Zorba przed wyborcami
Tsipras przegrał walkę w Brukseli, stawiając wszystko na jedną kartę
Takich emocji i zwrotów akcji mógłby pozazdrościć nawet turniej tenisowy na kortach Wimbledonu. Przez cały tydzień trwały negocjacje pomiędzy Grecją a jej wierzycielami, zakończone całonocnym maratonem spotkań przywódców państw strefy euro, na którym udało się wypracować – albo raczej wymęczyć – porozumienie.
Pierwszym zaskoczeniem było przedstawienie przez Ateny propozycji programu reform, który zawierał prawie wszystkie rozwiązania odrzucone przez Greków w referendum. Deklarację Aten z zadowoleniem przyjęli jej wierzyciele – Międzynarodowy Fundusz Walutowy, Komisja Europejska i Europejski Bank Centralny. I gdy już wydawało się, że spotkanie przywódców strefy euro to tylko formalność, Niemcy powiedziały twardo „Nein”.
Na spotkaniu eurogrupy minister finansów Wolfgang Schäuble ogłosił, że aby odzyskać utracone do Greków zaufanie, wymaga od Aten wprowadzenia szeregu reform dużo kosztowniejszych niż te położone na stole pod koniec czerwca. W przeciwnym wypadku nie widzi dla Grecji miejsca w unii walutowej. To wzbudziło stanowczy sprzeciw greckiego premiera. Jego stanowisko w nocnych negocjacjach miękło jednak z godziny na godzinę i z rana Tsipras opuścił brukselską salę obrad na tarczy, ale pewien, że Grecy nie zostaną zmuszeni powrócić do drachmy.
Czy tak długie negocjacje były konieczne?
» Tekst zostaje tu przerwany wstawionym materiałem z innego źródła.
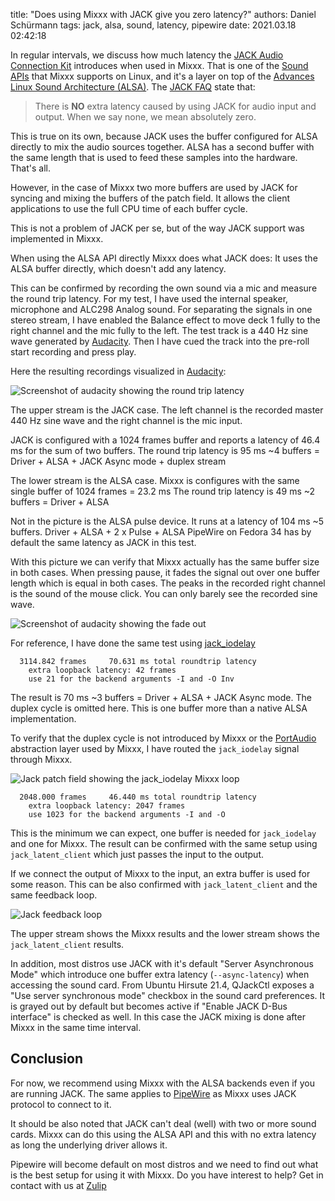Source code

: title: "Does using Mixxx with JACK give you zero latency?"
authors: Daniel Schürmann
tags: jack, alsa, sound, latency, pipewire
date: 2021.03.18 02:42:18

In regular intervals, we discuss how much latency the [JACK Audio Connection Kit](https://jackaudio.org) introduces when used in Mixxx. That is one of the [Sound APIs](https://manual.mixxx.org/2.3/en/chapters/preferences.html#sound-api) that Mixxx supports on Linux, and it's a layer on top of the [Advances Linux Sound Architecture (ALSA)](https://www.alsa-project.org). The [JACK FAQ](https://jackaudio.org/faq/no_extra_latency.html) state that:
> There is **NO** extra latency caused by using JACK for audio input and output. When we say none, we mean absolutely zero.

This is true on its own, because JACK uses the buffer configured for ALSA directly to mix the audio sources together. ALSA has a second buffer with the same length that is used to feed these samples into the hardware. That's all.

However, in the case of Mixxx two more buffers are used by JACK for syncing and mixing the buffers of the patch field. It allows the client applications to use the full CPU time of each buffer cycle.

This is not a problem of JACK per se, but of the way JACK support was implemented in Mixxx.

When using the ALSA API directly Mixxx does what JACK does: It uses the ALSA buffer directly, which doesn't add any latency.

This can be confirmed by recording the own sound via a mic and measure the round trip latency. For my test, I have used the internal speaker, microphone and ALC298 Analog sound. For separating the signals in one stereo stream, I have enabled the Balance effect to move deck 1 fully to the right channel and the mic fully to the left. The test track is a 440 Hz sine wave generated by [Audacity](https://www.audacityteam.org). Then I have cued the track into the pre-roll start recording and press play.

Here the resulting recordings visualized in [Audacity](https://www.audacityteam.org):

![Screenshot of audacity showing the round trip latency]({static}/images/news/roundtriplatency.png)

The upper stream is the JACK case. The left channel is the recorded master 440 Hz sine wave and the right channel is the mic input.

JACK is configured with a 1024 frames buffer and reports a latency of 46.4 ms for the sum of two buffers.
The round trip latency is 95 ms ~4 buffers = Driver + ALSA + JACK Async mode + duplex stream

The lower stream is the ALSA case. Mixxx is configures with the same single buffer of 1024 frames = 23.2 ms
The round trip latency is 49 ms ~2 buffers = Driver + ALSA

Not in the picture is the ALSA pulse device. It runs at a latency of 104 ms ~5 buffers. Driver + ALSA + 2 x Pulse + ALSA
PipeWire on Fedora 34 has by default the same latency as JACK in this test.

With this picture we can verify that Mixxx actually has the same buffer size in both cases. When pressing pause, it fades the signal out over one buffer length which is equal in both cases.
The peaks in the recorded right channel is the sound of the mouse click. You can only barely see the recorded sine wave.

![Screenshot of audacity showing the fade out]({static}/images/news/fadeoutcompare.png)

For reference, I have done the same test using [jack_iodelay](http://manpages.ubuntu.com/manpages/bionic/man1/jack_iodelay.1.html)

```
  3114.842 frames     70.631 ms total roundtrip latency
	extra loopback latency: 42 frames
	use 21 for the backend arguments -I and -O Inv
```

The result is 70 ms ~3 buffers = Driver + ALSA + JACK Async mode. The duplex cycle is omitted here. This is one buffer more than a native ALSA implementation.

To verify that the duplex cycle is not introduced by Mixxx or the [PortAudio](http://www.portaudio.com) abstraction layer used by Mixxx, I have routed the `jack_iodelay` signal through Mixxx.

![Jack patch field showing the jack_iodelay Mixxx loop]({static}/images/news/jackpatch.png)


```
  2048.000 frames     46.440 ms total roundtrip latency
	extra loopback latency: 2047 frames
	use 1023 for the backend arguments -I and -O
```

This is the minimum we can expect, one buffer is needed for `jack_iodelay` and one for Mixxx. The result can be confirmed with the same setup using `jack_latent_client` which just passes the input to the output.

If we connect the output of Mixxx to the input, an extra buffer is used for some reason. This can be also confirmed with `jack_latent_client` and the same feedback loop.

![Jack feedback loop]({static}/images/news/feedbackloop.png)

The upper stream shows the Mixxx results and the lower stream shows the `jack_latent_client` results.

In addition, most distros use JACK with it's default "Server Asynchronous Mode" which introduce one buffer extra latency (`--async-latency`) when accessing the sound card. From Ubuntu Hirsute 21.4, QJackCtl exposes a "Use server synchronous mode" checkbox in the sound card preferences. It is grayed out by default but becomes active if "Enable JACK D-Bus interface" is checked as well. In this case the JACK mixing is done after Mixxx in the same time interval.

## Conclusion

For now, we recommend using Mixxx with the ALSA backends even if you are running JACK. The same applies to [PipeWire](https://pipewire.org) as Mixxx uses JACK protocol to connect to it.

It should be also noted that JACK can't deal (well) with two or more sound cards. Mixxx can do this using the ALSA API and this with no extra latency as long the underlying driver allows it.

Pipewire will become default on most distros and we need to find out what is the best setup for using it with Mixxx. Do you have interest to help? Get in contact with us at [Zulip](https://mixxx.zulipchat.com)
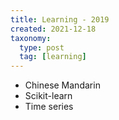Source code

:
 ```yaml
---
title: Learning - 2019
created: 2021-12-18
taxonomy:
  type: post
  tag: [learning]
---
```


* Chinese Mandarin
* Scikit-learn
* Time series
Czy kondycja greckiej gospodarki pogorszyła się od czerwca na tyle, by uzasadnić wymóg wdrożenia przez Ateny bardziej restrykcyjnych reform? Czy sposób na zmniejszenie deficytu był najważniejszym punktem spornym?
Z ekonomicznego punktu widzenia odpowiedź na te wszystkie pytania jest oczywista: nie. Wszystko, co wydarzyło się w Brukseli i Atenach w ostatnich dwóch tygodniach, nie było w żaden sposób powiązane z realną gospodarką.